Back in February, the American public was shocked to learn about hackers accessing the control systems of a water treatment facility in Oldsmar, Florida, and attempting to raise caustic chemicals to dangerous levels. Almost by pure chance, this took place while on-site operators were present, so they identified the change and reverted the action immediately. The first assumption was that the hackers used a vulnerability on the outdated OS of the facility computers to access TeamViewer and assume control of the water systems.

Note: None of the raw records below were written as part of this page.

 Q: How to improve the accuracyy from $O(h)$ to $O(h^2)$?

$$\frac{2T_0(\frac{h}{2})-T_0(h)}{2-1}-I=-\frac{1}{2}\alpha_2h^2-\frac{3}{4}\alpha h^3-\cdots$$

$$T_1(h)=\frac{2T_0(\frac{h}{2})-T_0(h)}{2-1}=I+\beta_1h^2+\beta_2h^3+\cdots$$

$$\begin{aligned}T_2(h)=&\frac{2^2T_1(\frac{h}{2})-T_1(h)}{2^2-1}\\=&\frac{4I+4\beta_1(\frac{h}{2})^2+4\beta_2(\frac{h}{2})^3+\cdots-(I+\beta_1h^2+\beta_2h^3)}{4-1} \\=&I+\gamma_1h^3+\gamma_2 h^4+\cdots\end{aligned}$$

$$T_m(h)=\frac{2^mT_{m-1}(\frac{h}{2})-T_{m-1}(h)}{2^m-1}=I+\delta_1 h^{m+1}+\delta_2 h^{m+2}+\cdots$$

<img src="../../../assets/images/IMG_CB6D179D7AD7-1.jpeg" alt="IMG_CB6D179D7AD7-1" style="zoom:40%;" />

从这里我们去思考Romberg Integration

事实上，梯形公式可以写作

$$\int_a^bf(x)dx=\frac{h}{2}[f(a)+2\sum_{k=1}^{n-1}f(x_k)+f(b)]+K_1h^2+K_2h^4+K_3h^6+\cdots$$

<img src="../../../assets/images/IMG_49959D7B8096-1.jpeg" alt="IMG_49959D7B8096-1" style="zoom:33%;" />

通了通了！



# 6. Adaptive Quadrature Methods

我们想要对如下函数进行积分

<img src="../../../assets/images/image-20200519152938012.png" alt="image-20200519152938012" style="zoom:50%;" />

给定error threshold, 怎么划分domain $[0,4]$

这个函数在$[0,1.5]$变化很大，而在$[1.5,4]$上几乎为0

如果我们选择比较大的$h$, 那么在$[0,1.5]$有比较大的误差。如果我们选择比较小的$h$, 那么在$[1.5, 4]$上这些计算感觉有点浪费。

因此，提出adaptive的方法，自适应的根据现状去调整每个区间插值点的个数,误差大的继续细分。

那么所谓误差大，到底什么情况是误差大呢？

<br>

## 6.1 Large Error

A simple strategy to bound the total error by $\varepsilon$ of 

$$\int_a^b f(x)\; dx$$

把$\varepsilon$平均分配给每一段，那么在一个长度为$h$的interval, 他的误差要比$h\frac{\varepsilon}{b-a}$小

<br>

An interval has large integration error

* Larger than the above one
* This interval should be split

The Dragos team was called to investigate, and they are now in a position to give the public some details about how exactly the attack unfolded. According to their detailed report, the actors managed to compromise the site of a contractor of the Florida facility, inserting malicious code into the footer file. The hackers exploited a vulnerability in one of the multiple outdated WordPress plugins used on the site at that time, so that part wasn’t fairly uncomplicated.
According to the logs examined by the Dragos team, on February 8, 2021, mere hours before the chemical changing action took place, someone from the Oldsmar facility visited the ‘watering hole’ website. But that employee wasn’t the only person to visit the dangerous site.
The telemetry data reveals that during the 58 days the watering hole kept on sucking victims in, over a thousand users visited it. It is unknown if the actors only got to exploit the Oldsmar opportunity and why they may have opted to keep things limited to it.
Dragos reverse-engineered the script used on the site and found that it could draw the following information from the site visitors:
- Operating system and CPU
- Browser, including available languages
- Touch points, input methods, presence of camera, accelerometer, microphone
- Video card display adapter details, and
- Time zone, geolocation, video codecs, screen dimensions, browser plugins
The script also directed the visitor to two separate browser cipher fingerprinting sites, to collect TLS and also JA SSL cipher fingerprint hashes.
By digging deeper, Dragos found a link to an actor called “DarkTeam,” which is connected with the botnet malware “Tofsee.” All in all, it looks like the actor selected the specific site at random to test the botnet in the wild and improve its ability to evade detection. Of course, that still doesn’t explain why someone tried to fiddle with the water quality at the Oldsmar facility, but it was a wake-up call for everyone in the country, no doubt.